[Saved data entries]
------------------------------------------------------------

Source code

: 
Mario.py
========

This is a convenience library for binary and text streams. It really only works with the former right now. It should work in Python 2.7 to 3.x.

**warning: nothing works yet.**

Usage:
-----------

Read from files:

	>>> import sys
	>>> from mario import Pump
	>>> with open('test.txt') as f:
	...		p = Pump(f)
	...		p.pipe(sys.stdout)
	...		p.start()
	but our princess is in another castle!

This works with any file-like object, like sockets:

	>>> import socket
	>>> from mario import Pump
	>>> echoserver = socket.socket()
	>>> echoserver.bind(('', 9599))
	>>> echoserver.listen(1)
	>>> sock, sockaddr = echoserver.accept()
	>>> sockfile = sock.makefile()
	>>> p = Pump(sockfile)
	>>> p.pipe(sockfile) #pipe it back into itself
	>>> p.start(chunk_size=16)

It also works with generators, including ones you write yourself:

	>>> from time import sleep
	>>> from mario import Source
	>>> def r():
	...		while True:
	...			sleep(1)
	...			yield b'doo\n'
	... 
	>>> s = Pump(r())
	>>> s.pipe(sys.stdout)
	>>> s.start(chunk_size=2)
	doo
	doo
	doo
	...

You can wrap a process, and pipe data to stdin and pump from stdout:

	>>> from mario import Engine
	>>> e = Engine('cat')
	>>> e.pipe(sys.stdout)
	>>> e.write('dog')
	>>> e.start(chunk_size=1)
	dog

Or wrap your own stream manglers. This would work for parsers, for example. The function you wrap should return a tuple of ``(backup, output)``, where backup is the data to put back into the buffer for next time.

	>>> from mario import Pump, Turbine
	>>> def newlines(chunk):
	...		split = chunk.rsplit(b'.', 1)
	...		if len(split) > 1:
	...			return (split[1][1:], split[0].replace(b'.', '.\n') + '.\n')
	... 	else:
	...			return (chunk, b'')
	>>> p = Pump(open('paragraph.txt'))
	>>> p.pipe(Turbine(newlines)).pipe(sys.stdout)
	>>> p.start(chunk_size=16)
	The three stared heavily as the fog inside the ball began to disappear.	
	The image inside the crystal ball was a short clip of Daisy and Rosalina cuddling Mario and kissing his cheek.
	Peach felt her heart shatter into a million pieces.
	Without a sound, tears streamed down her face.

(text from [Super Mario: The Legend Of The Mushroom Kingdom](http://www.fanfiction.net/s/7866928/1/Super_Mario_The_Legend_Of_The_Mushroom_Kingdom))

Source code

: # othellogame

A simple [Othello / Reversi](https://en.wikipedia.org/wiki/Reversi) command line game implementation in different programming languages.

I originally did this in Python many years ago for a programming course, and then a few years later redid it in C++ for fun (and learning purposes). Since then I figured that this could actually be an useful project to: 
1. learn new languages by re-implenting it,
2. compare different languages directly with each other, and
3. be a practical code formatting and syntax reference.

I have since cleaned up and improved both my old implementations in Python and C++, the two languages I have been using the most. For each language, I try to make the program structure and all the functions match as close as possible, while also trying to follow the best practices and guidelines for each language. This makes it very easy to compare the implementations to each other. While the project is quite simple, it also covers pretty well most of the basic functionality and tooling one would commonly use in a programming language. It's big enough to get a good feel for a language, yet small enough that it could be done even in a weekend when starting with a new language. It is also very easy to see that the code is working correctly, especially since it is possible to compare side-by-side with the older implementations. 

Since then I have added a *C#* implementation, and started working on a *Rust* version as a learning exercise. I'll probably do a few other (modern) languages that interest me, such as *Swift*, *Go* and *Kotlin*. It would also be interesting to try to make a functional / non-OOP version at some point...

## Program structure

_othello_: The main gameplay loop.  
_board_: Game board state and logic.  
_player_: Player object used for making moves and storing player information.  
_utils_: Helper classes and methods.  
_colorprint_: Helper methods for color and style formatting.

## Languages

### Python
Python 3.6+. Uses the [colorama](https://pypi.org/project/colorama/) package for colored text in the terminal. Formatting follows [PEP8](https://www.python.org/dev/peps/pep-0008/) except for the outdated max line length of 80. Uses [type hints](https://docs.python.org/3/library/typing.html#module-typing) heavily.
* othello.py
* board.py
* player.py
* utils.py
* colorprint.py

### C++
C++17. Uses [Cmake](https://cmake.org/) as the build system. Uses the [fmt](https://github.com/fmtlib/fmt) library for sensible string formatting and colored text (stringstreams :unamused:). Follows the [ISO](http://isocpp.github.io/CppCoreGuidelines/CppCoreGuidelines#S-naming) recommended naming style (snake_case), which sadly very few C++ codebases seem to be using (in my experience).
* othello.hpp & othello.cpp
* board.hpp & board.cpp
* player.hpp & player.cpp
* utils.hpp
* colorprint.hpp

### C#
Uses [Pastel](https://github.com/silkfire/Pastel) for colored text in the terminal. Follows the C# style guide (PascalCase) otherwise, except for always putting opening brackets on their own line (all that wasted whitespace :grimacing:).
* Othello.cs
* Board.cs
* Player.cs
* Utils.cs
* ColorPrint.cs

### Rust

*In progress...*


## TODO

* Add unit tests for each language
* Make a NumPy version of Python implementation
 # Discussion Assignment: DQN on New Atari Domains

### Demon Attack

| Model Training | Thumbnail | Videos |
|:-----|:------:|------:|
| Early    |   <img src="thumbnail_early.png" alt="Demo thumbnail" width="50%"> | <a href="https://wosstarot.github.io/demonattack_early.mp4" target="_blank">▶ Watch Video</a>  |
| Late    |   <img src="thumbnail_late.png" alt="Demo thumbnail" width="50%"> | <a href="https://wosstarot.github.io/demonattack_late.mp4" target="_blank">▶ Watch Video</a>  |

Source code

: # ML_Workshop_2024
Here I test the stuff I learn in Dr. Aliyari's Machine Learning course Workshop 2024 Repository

------------------------------------------------------------

Nothing in the data may differ; print all of it exactly as written.

Source code

: 
Mario.py
========

This is a convenience library for binary and text streams. It really only works with the former right now. It should work in Python 2.7 to 3.x.

**warning: nothing works yet.**

Usage:
-----------

Read from files:

	>>> import sys
	>>> from mario import Pump
	>>> with open('test.txt') as f:
	...		p = Pump(f)
	...		p.pipe(sys.stdout)
	...		p.start()
	but our princess is in another castle!

This works with any file-like object, like sockets:

	>>> import socket
	>>> from mario import Pump
	>>> echoserver = socket.socket()
	>>> echoserver.bind(('', 9599))
	>>> echoserver.listen(1)
	>>> sock, sockaddr = echoserver.accept()
	>>> sockfile = sock.makefile()
	>>> p = Pump(sockfile)
	>>> p.pipe(sockfile) #pipe it back into itself
	>>> p.start(chunk_size=16)

It also works with generators, including ones you write yourself:

	>>> from time import sleep
	>>> from mario import Source
	>>> def r():
	...		while True:
	...			sleep(1)
	...			yield b'doo\n'
	... 
	>>> s = Pump(r())
	>>> s.pipe(sys.stdout)
	>>> s.start(chunk_size=2)
	doo
	doo
	doo
	...

You can wrap a process, and pipe data to stdin and pump from stdout:

	>>> from mario import Engine
	>>> e = Engine('cat')
	>>> e.pipe(sys.stdout)
	>>> e.write('dog')
	>>> e.start(chunk_size=1)
	dog

Or wrap your own stream manglers. This would work for parsers, for example. The function you wrap should return a tuple of ``(backup, output)``, where backup is the data to put back into the buffer for next time.

	>>> from mario import Pump, Turbine
	>>> def newlines(chunk):
	...		split = chunk.rsplit(b'.', 1)
	...		if len(split) > 1:
	...			return (split[1][1:], split[0].replace(b'.', '.\n') + '.\n')
	... 	else:
	...			return (chunk, b'')
	>>> p = Pump(open('paragraph.txt'))
	>>> p.pipe(Turbine(newlines)).pipe(sys.stdout)
	>>> p.start(chunk_size=16)
	The three stared heavily as the fog inside the ball began to disappear.	
	The image inside the crystal ball was a short clip of Daisy and Rosalina cuddling Mario and kissing his cheek.
	Peach felt her heart shatter into a million pieces.
	Without a sound, tears streamed down her face.

(text from [Super Mario: The Legend Of The Mushroom Kingdom](http://www.fanfiction.net/s/7866928/1/Super_Mario_The_Legend_Of_The_Mushroom_Kingdom))

Source code

: # othellogame

A simple [Othello / Reversi](https://en.wikipedia.org/wiki/Reversi) command line game implementation in different programming languages.

I originally did this in Python many years ago for a programming course, and then a few years later redid it in C++ for fun (and learning purposes). Since then I figured that this could actually be an useful project to: 
1. learn new languages by re-implenting it,
2. compare different languages directly with each other, and
3. be a practical code formatting and syntax reference.

I have since cleaned up and improved both my old implementations in Python and C++, the two languages I have been using the most. For each language, I try to make the program structure and all the functions match as close as possible, while also trying to follow the best practices and guidelines for each language. This makes it very easy to compare the implementations to each other. While the project is quite simple, it also covers pretty well most of the basic functionality and tooling one would commonly use in a programming language. It's big enough to get a good feel for a language, yet small enough that it could be done even in a weekend when starting with a new language. It is also very easy to see that the code is working correctly, especially since it is possible to compare side-by-side with the older implementations. 

Since then I have added a *C#* implementation, and started working on a *Rust* version as a learning exercise. I'll probably do a few other (modern) languages that interest me, such as *Swift*, *Go* and *Kotlin*. It would also be interesting to try to make a functional / non-OOP version at some point...

## Program structure

_othello_: The main gameplay loop.  
_board_: Game board state and logic.  
_player_: Player object used for making moves and storing player information.  
_utils_: Helper classes and methods.  
_colorprint_: Helper methods for color and style formatting.

## Languages

### Python
Python 3.6+. Uses the [colorama](https://pypi.org/project/colorama/) package for colored text in the terminal. Formatting follows [PEP8](https://www.python.org/dev/peps/pep-0008/) except for the outdated max line length of 80. Uses [type hints](https://docs.python.org/3/library/typing.html#module-typing) heavily.
* othello.py
* board.py
* player.py
* utils.py
* colorprint.py

### C++
C++17. Uses [Cmake](https://cmake.org/) as the build system. Uses the [fmt](https://github.com/fmtlib/fmt) library for sensible string formatting and colored text (stringstreams :unamused:). Follows the [ISO](http://isocpp.github.io/CppCoreGuidelines/CppCoreGuidelines#S-naming) recommended naming style (snake_case), which sadly very few C++ codebases seem to be using (in my experience).
* othello.hpp & othello.cpp
* board.hpp & board.cpp
* player.hpp & player.cpp
* utils.hpp
* colorprint.hpp

### C#
Uses [Pastel](https://github.com/silkfire/Pastel) for colored text in the terminal. Follows the C# style guide (PascalCase) otherwise, except for always putting opening brackets on their own line (all that wasted whitespace :grimacing:).
* Othello.cs
* Board.cs
* Player.cs
* Utils.cs
* ColorPrint.cs

### Rust

*In progress...*


## TODO

* Add unit tests for each language
* Make a NumPy version of Python implementation
 # Discussion Assignment: DQN on New Atari Domains

### Demon Attack

| Model Training | Thumbnail | Videos |
|:-----|:------:|------:|
| Early    |   <img src="thumbnail_early.png" alt="Demo thumbnail" width="50%"> | <a href="https://wosstarot.github.io/demonattack_early.mp4" target="_blank">▶ Watch Video</a>  |
| Late    |   <img src="thumbnail_late.png" alt="Demo thumbnail" width="50%"> | <a href="https://wosstarot.github.io/demonattack_late.mp4" target="_blank">▶ Watch Video</a>  |

Source code

: # ML_Workshop_2024
Here I test the stuff I learn in Dr. Aliyari's Machine Learning course Workshop 2024 Repository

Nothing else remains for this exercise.